What is expected
Set every entry down again precisely.

Supplied records
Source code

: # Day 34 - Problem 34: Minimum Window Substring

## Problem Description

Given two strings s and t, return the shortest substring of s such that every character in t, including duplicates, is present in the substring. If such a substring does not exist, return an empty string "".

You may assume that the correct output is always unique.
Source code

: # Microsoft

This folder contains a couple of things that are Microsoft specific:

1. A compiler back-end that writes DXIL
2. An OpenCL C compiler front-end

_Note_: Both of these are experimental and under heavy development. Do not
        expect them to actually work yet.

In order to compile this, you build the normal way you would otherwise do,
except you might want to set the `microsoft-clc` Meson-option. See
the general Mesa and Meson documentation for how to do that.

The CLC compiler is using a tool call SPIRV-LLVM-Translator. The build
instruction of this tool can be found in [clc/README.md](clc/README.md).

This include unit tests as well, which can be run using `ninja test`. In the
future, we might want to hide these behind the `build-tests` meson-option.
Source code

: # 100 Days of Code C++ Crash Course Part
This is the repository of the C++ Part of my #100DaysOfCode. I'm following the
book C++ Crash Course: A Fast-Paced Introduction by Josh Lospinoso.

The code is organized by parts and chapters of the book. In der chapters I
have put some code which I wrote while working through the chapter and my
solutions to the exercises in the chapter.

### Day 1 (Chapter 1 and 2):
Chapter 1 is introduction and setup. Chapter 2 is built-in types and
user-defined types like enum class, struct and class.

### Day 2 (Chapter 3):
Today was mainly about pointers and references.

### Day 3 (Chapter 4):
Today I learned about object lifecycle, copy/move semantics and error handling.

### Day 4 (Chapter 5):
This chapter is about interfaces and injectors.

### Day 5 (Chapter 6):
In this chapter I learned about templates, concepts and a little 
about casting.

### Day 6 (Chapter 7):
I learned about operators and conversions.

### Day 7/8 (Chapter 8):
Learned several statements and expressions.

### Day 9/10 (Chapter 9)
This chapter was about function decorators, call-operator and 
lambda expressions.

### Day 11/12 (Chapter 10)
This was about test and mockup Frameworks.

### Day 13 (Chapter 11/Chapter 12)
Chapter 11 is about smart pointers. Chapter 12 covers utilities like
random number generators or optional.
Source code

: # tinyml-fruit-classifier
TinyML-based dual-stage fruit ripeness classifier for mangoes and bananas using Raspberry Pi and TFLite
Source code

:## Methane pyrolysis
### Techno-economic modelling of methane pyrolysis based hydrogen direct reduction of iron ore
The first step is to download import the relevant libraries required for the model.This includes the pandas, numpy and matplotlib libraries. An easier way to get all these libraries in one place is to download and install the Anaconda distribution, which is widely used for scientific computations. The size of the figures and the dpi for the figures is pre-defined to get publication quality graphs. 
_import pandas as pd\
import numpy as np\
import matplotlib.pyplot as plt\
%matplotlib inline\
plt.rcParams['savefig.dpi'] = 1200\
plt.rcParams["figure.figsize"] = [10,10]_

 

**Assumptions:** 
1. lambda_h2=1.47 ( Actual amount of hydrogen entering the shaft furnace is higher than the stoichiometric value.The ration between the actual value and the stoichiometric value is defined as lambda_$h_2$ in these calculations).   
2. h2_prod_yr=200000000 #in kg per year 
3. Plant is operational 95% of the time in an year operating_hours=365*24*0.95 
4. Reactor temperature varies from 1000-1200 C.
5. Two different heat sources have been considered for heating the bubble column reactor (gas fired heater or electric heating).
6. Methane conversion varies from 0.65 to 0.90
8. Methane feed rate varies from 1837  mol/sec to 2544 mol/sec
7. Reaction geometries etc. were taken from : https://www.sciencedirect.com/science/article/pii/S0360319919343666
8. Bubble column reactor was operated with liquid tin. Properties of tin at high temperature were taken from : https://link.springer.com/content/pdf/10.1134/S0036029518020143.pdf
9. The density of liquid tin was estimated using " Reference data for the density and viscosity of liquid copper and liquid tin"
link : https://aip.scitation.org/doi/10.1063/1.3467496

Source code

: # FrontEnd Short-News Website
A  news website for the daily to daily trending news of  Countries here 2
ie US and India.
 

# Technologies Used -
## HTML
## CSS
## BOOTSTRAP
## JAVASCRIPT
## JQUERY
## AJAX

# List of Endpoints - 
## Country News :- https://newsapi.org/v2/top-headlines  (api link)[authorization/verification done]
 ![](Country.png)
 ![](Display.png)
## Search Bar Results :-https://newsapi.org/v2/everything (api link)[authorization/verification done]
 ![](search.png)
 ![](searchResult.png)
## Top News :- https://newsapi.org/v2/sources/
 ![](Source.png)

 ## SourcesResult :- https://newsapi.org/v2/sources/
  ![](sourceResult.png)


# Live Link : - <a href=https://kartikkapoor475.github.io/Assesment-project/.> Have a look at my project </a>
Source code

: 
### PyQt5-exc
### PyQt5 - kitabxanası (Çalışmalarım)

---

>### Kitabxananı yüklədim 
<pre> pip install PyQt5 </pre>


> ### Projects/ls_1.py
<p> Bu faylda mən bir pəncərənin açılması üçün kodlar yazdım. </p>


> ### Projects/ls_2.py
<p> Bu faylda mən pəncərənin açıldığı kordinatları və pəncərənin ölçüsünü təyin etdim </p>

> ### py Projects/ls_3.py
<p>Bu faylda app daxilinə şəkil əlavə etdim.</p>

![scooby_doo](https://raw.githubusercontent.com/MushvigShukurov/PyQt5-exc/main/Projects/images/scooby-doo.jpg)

Response below
Source code

: # Day 34 - Problem 34: Minimum Window Substring

## Problem Description

Given two strings s and t, return the shortest substring of s such that every character in t, including duplicates, is present in the substring. If such a substring does not exist, return an empty string "".

You may assume that the correct output is always unique.
Source code

: # Microsoft

This folder contains a couple of things that are Microsoft specific:

1. A compiler back-end that writes DXIL
2. An OpenCL C compiler front-end

_Note_: Both of these are experimental and under heavy development. Do not
        expect them to actually work yet.

In order to compile this, you build the normal way you would otherwise do,
except you might want to set the `microsoft-clc` Meson-option. See
the general Mesa and Meson documentation for how to do that.

The CLC compiler is using a tool call SPIRV-LLVM-Translator. The build
instruction of this tool can be found in [clc/README.md](clc/README.md).

This include unit tests as well, which can be run using `ninja test`. In the
future, we might want to hide these behind the `build-tests` meson-option.
Source code

: # 100 Days of Code C++ Crash Course Part
This is the repository of the C++ Part of my #100DaysOfCode. I'm following the
book C++ Crash Course: A Fast-Paced Introduction by Josh Lospinoso.

The code is organized by parts and chapters of the book. In der chapters I
have put some code which I wrote while working through the chapter and my
solutions to the exercises in the chapter.

### Day 1 (Chapter 1 and 2):
Chapter 1 is introduction and setup. Chapter 2 is built-in types and
user-defined types like enum class, struct and class.

### Day 2 (Chapter 3):
Today was mainly about pointers and references.

### Day 3 (Chapter 4):
Today I learned about object lifecycle, copy/move semantics and error handling.

### Day 4 (Chapter 5):
This chapter is about interfaces and injectors.

### Day 5 (Chapter 6):
In this chapter I learned about templates, concepts and a little 
about casting.

### Day 6 (Chapter 7):
I learned about operators and conversions.

### Day 7/8 (Chapter 8):
Learned several statements and expressions.

### Day 9/10 (Chapter 9)
This chapter was about function decorators, call-operator and 
lambda expressions.

### Day 11/12 (Chapter 10)
This was about test and mockup Frameworks.

### Day 13 (Chapter 11/Chapter 12)
Chapter 11 is about smart pointers. Chapter 12 covers utilities like
random number generators or optional.
Source code

: # tinyml-fruit-classifier
TinyML-based dual-stage fruit ripeness classifier for mangoes and bananas using Raspberry Pi and TFLite
Source code

:## Methane pyrolysis
### Techno-economic modelling of methane pyrolysis based hydrogen direct reduction of iron ore
The first step is to download import the relevant libraries required for the model.This includes the pandas, numpy and matplotlib libraries. An easier way to get all these libraries in one place is to download and install the Anaconda distribution, which is widely used for scientific computations. The size of the figures and the dpi for the figures is pre-defined to get publication quality graphs. 
_import pandas as pd\
import numpy as np\
import matplotlib.pyplot as plt\
%matplotlib inline\
plt.rcParams['savefig.dpi'] = 1200\
plt.rcParams["figure.figsize"] = [10,10]_

 

**Assumptions:** 
1. lambda_h2=1.47 ( Actual amount of hydrogen entering the shaft furnace is higher than the stoichiometric value.The ration between the actual value and the stoichiometric value is defined as lambda_$h_2$ in these calculations).   
2. h2_prod_yr=200000000 #in kg per year 
3. Plant is operational 95% of the time in an year operating_hours=365*24*0.95 
4. Reactor temperature varies from 1000-1200 C.
5. Two different heat sources have been considered for heating the bubble column reactor (gas fired heater or electric heating).
6. Methane conversion varies from 0.65 to 0.90
8. Methane feed rate varies from 1837  mol/sec to 2544 mol/sec
7. Reaction geometries etc. were taken from : https://www.sciencedirect.com/science/article/pii/S0360319919343666
8. Bubble column reactor was operated with liquid tin. Properties of tin at high temperature were taken from : https://link.springer.com/content/pdf/10.1134/S0036029518020143.pdf
9. The density of liquid tin was estimated using " Reference data for the density and viscosity of liquid copper and liquid tin"
link : https://aip.scitation.org/doi/10.1063/1.3467496

Source code

: # FrontEnd Short-News Website
A  news website for the daily to daily trending news of  Countries here 2
ie US and India.
 

# Technologies Used -
## HTML
## CSS
## BOOTSTRAP
## JAVASCRIPT
## JQUERY
## AJAX

# List of Endpoints - 
## Country News :- https://newsapi.org/v2/top-headlines  (api link)[authorization/verification done]
 ![](Country.png)
 ![](Display.png)
## Search Bar Results :-https://newsapi.org/v2/everything (api link)[authorization/verification done]
 ![](search.png)
 ![](searchResult.png)
## Top News :- https://newsapi.org/v2/sources/
 ![](Source.png)

 ## SourcesResult :- https://newsapi.org/v2/sources/
  ![](sourceResult.png)


# Live Link : - <a href=https://kartikkapoor475.github.io/Assesment-project/.> Have a look at my project </a>
Source code

: 
### PyQt5-exc
### PyQt5 - kitabxanası (Çalışmalarım)

---

>### Kitabxananı yüklədim 
<pre> pip install PyQt5 </pre>


> ### Projects/ls_1.py
<p> Bu faylda mən bir pəncərənin açılması üçün kodlar yazdım. </p>


> ### Projects/ls_2.py
<p> Bu faylda mən pəncərənin açıldığı kordinatları və pəncərənin ölçüsünü təyin etdim </p>

> ### py Projects/ls_3.py
<p>Bu faylda app daxilinə şəkil əlavə etdim.</p>

![scooby_doo](https://raw.githubusercontent.com/MushvigShukurov/PyQt5-exc/main/Projects/images/scooby-doo.jpg)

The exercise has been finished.